Day 14: The public bus from Labaun Bajo to Bijawa

6:00 and we are outside waiting for the public bus. The Spanish girl, Vikki, from last night has decided to come along. Remember when we were waiting for that bus in Ubud and we panicked when we saw the Ute? You can only imagine our panic when we saw this bus coming towards us, with luggage piled at least 3 feet high on its roof, filled with people, and it stops and calls our names. This is our bus? No? It can’t be our bus? Okay – well, there are 4 people, 4 seats left. We lift our luggage to join the now 3.5 foot pile on the roof, go in and take our seats. 

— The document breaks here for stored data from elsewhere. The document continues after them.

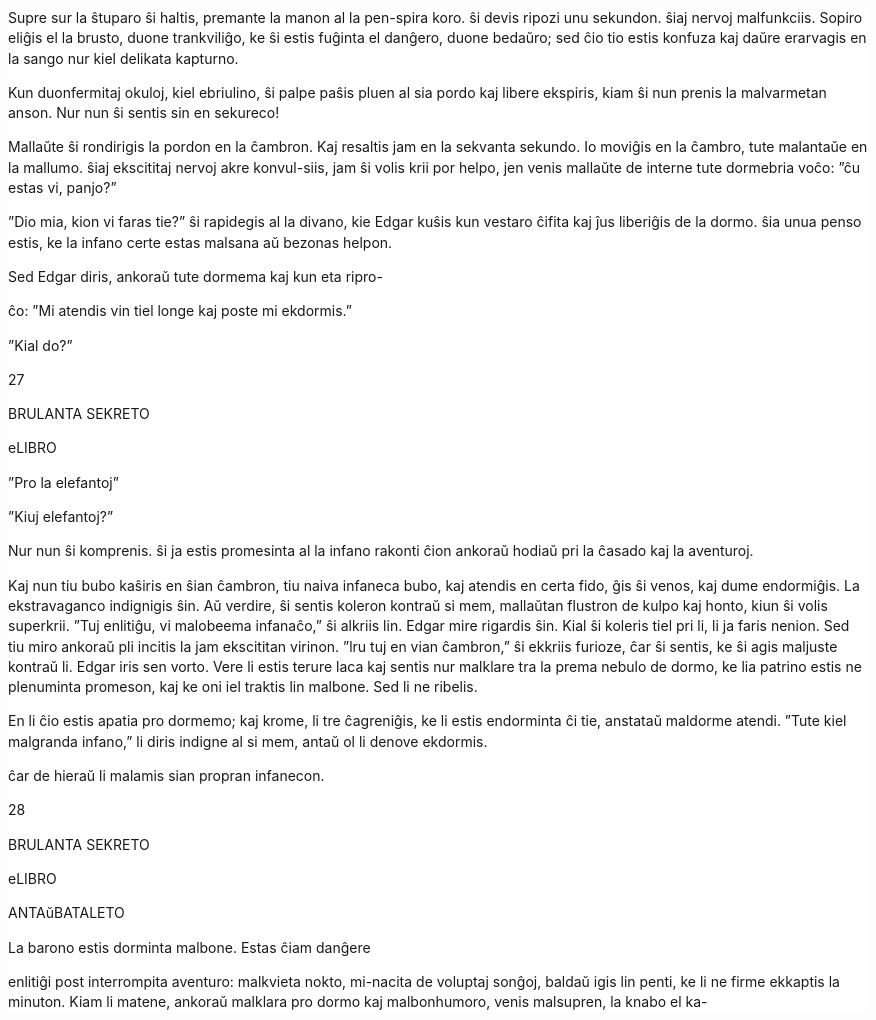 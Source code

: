 Supre sur la ŝtuparo ŝi haltis, premante la manon al la pen-spira koro. ŝi devis ripozi unu sekundon. ŝiaj nervoj malfunkciis. Sopiro eliĝis el la brusto, duone trankviliĝo, ke ŝi estis fuĝinta el danĝero, duone bedaŭro; sed ĉio tio estis konfuza kaj daŭre erarvagis en la sango nur kiel delikata kapturno. 

Kun duonfermitaj okuloj, kiel ebriulino, ŝi palpe paŝis pluen al sia pordo kaj libere ekspiris, kiam ŝi nun prenis la malvarmetan anson. Nur nun ŝi sentis sin en sekureco\! 

Mallaŭte ŝi rondirigis la pordon en la ĉambron. Kaj resaltis jam en la sekvanta sekundo. Io moviĝis en la ĉambro, tute malantaŭe en la mallumo. ŝiaj ekscititaj nervoj akre konvul-siis, jam ŝi volis krii por helpo, jen venis mallaŭte de interne tute dormebria voĉo: ”ĉu estas vi, panjo?” 

”Dio mia, kion vi faras tie?” ŝi rapidegis al la divano, kie Edgar kuŝis kun vestaro ĉifita kaj ĵus liberiĝis de la dormo. ŝia unua penso estis, ke la infano certe estas malsana aŭ bezonas helpon. 

Sed Edgar diris, ankoraŭ tute dormema kaj kun eta ripro-

ĉo: ”Mi atendis vin tiel longe kaj poste mi ekdormis.” 

”Kial do?” 

27

BRULANTA SEKRETO

eLIBRO

”Pro la elefantoj” 

”Kiuj elefantoj?” 

Nur nun ŝi komprenis. ŝi ja estis promesinta al la infano rakonti ĉion ankoraŭ hodiaŭ pri la ĉasado kaj la aventuroj. 

Kaj nun tiu bubo kaŝiris en ŝian ĉambron, tiu naiva infaneca bubo, kaj atendis en certa fido, ĝis ŝi venos, kaj dume endormiĝis. La ekstravaganco indignigis ŝin. Aŭ verdire, ŝi sentis koleron kontraŭ si mem, mallaŭtan flustron de kulpo kaj honto, kiun ŝi volis superkrii. ”Tuj enlitiĝu, vi malobeema infanaĉo,” ŝi alkriis lin. Edgar mire rigardis ŝin. Kial ŝi koleris tiel pri li, li ja faris nenion. Sed tiu miro ankoraŭ pli incitis la jam ekscititan virinon. ”lru tuj en vian ĉambron,” ŝi ekkriis furioze, ĉar ŝi sentis, ke ŝi agis maljuste kontraŭ li. Edgar iris sen vorto. Vere li estis terure laca kaj sentis nur malklare tra la prema nebulo de dormo, ke lia patrino estis ne plenuminta promeson, kaj ke oni iel traktis lin malbone. Sed li ne ribelis. 

En li ĉio estis apatia pro dormemo; kaj krome, li tre ĉagreniĝis, ke li estis endorminta ĉi tie, anstataŭ maldorme atendi. ”Tute kiel malgranda infano,” li diris indigne al si mem, antaŭ ol li denove ekdormis. 

ĉar de hieraŭ li malamis sian propran infanecon. 

28

BRULANTA SEKRETO

eLIBRO

ANTAŭBATALETO

La barono estis dorminta malbone. Estas ĉiam danĝere

enlitiĝi post interrompita aventuro: malkvieta nokto, mi-nacita de voluptaj sonĝoj, baldaŭ igis lin penti, ke li ne firme ekkaptis la minuton. Kiam li matene, ankoraŭ malklara pro dormo kaj malbonhumoro, venis malsupren, la knabo el ka-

The bus is filled with people, the floor lined with stuff, and the whole back is lined with stuff. We figured the bus was pretty packed. It couldn’t possibly take on more passengers. Wrong! It took on more passengers. And more stuff!

About 15 minutes into the bus ride, I realize that my seat doesn’t have a backrest. Instead, I’m leaning against some lopsided round bags of produce. About that same time we realize there is some smell heavily hanging in the air. It smells like a wet, dirty mop. Then we realise that bag of stuff I’m leaning on in the source of the smell.

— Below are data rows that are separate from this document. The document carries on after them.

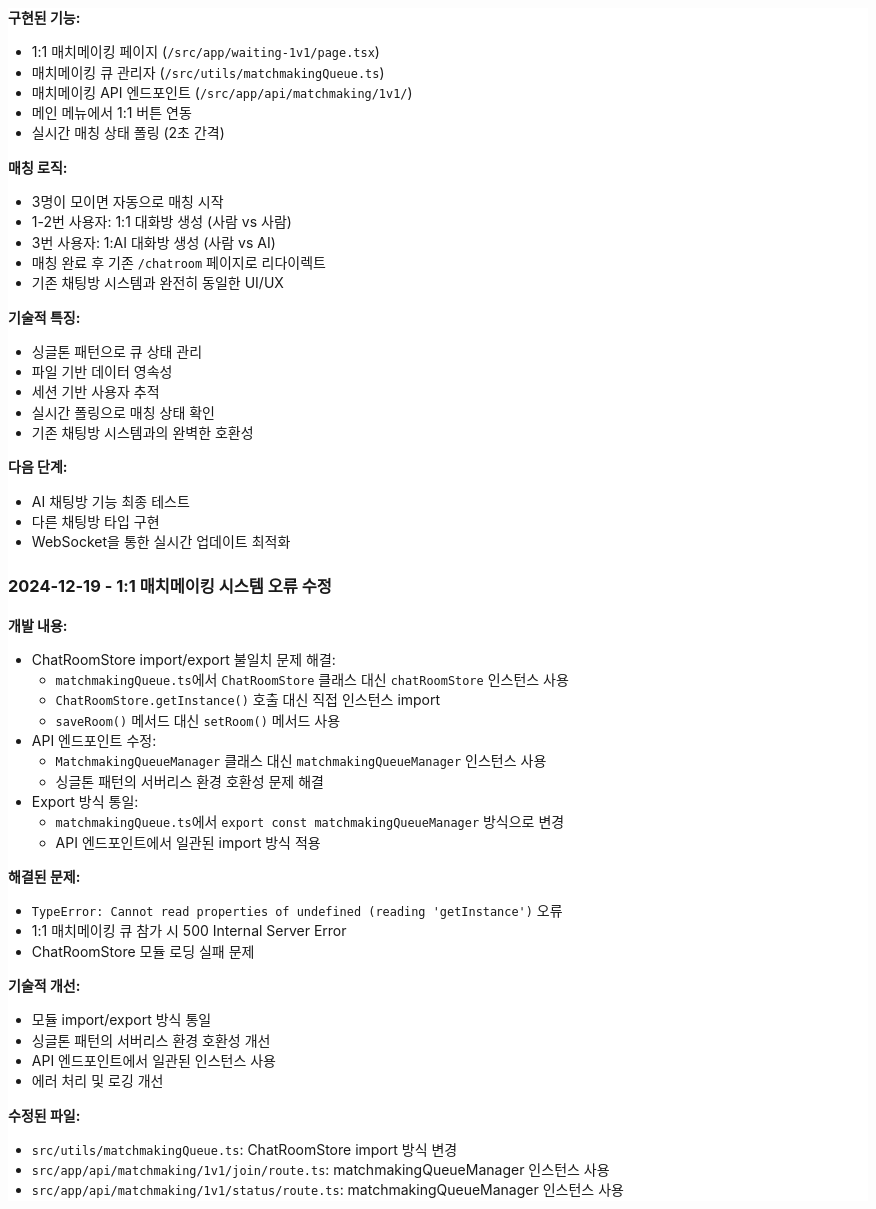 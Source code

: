 **구현된 기능:**
- 1:1 매치메이킹 페이지 (`/src/app/waiting-1v1/page.tsx`)
- 매치메이킹 큐 관리자 (`/src/utils/matchmakingQueue.ts`)
- 매치메이킹 API 엔드포인트 (`/src/app/api/matchmaking/1v1/`)
- 메인 메뉴에서 1:1 버튼 연동
- 실시간 매칭 상태 폴링 (2초 간격)

**매칭 로직:**
- 3명이 모이면 자동으로 매칭 시작
- 1-2번 사용자: 1:1 대화방 생성 (사람 vs 사람)
- 3번 사용자: 1:AI 대화방 생성 (사람 vs AI)
- 매칭 완료 후 기존 `/chatroom` 페이지로 리다이렉트
- 기존 채팅방 시스템과 완전히 동일한 UI/UX

**기술적 특징:**
- 싱글톤 패턴으로 큐 상태 관리
- 파일 기반 데이터 영속성
- 세션 기반 사용자 추적
- 실시간 폴링으로 매칭 상태 확인
- 기존 채팅방 시스템과의 완벽한 호환성

**다음 단계:**
- AI 채팅방 기능 최종 테스트
- 다른 채팅방 타입 구현
- WebSocket을 통한 실시간 업데이트 최적화

### 2024-12-19 - 1:1 매치메이킹 시스템 오류 수정
**개발 내용:**
- ChatRoomStore import/export 불일치 문제 해결:
  - `matchmakingQueue.ts`에서 `ChatRoomStore` 클래스 대신 `chatRoomStore` 인스턴스 사용
  - `ChatRoomStore.getInstance()` 호출 대신 직접 인스턴스 import
  - `saveRoom()` 메서드 대신 `setRoom()` 메서드 사용
- API 엔드포인트 수정:
  - `MatchmakingQueueManager` 클래스 대신 `matchmakingQueueManager` 인스턴스 사용
  - 싱글톤 패턴의 서버리스 환경 호환성 문제 해결
- Export 방식 통일:
  - `matchmakingQueue.ts`에서 `export const matchmakingQueueManager` 방식으로 변경
  - API 엔드포인트에서 일관된 import 방식 적용

**해결된 문제:**
- `TypeError: Cannot read properties of undefined (reading 'getInstance')` 오류
- 1:1 매치메이킹 큐 참가 시 500 Internal Server Error
- ChatRoomStore 모듈 로딩 실패 문제

**기술적 개선:**
- 모듈 import/export 방식 통일
- 싱글톤 패턴의 서버리스 환경 호환성 개선
- API 엔드포인트에서 일관된 인스턴스 사용
- 에러 처리 및 로깅 개선

**수정된 파일:**
- `src/utils/matchmakingQueue.ts`: ChatRoomStore import 방식 변경
- `src/app/api/matchmaking/1v1/join/route.ts`: matchmakingQueueManager 인스턴스 사용
- `src/app/api/matchmaking/1v1/status/route.ts`: matchmakingQueueManager 인스턴스 사용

Alright, so, let’s just summarize:
  1. We definitely have way more people than seats on the bus.
  2. It smells like wet mop
  3. I have no backrest (Pallavi takes a turn and sits for at least 5-6 hours here as well)
  4.  am coming down with a sinus cold  and sneezing non-stop
  5. The roads are the windiest roads ever

Then somebody tells us this journey isn’t an 8 hour journey – it’s a 10-11 hour journey! It’s about this time that we decide that perhaps it would be worth the extra $1 to take a shuttle bus. We might be backpacking, but we don’t have to live like this!

About 5 hours into the journey, we finally hit our halfway point (and our breaking point was long back) and start to here this THUD THUD THUD THUD under the right tire. It keeps going for a bit and the bus stops and they look at it, and keep going. We figure it might be just fine; however, that thud only gets louder and louder and louder. Finally, the bus stops and they decide its time to fix the tire. The girls all decide to take a bathroom break. As we come out, we see that their first attempt to salvage the tire is to take a machete and to try to hack off the bits that have shredded! Needless to say, this failed, and they had to change the tire.

Never have I ever been on such a long, cramped, quiet, windy, car-sickening bus ride. Clearly, the fact the children sitting next to us vomited reflected what we really wished that we could do. I wish I could say never again, but I think that would be a lie. We were all so excited to get to Bijawa, we wouldn’t have minded the 3km walk to town. First public bus experience in Southeast Asia = slightly traumatic. Also, we decided that perhaps it would indeed be wish to get travel insurance. This is not how I want to go!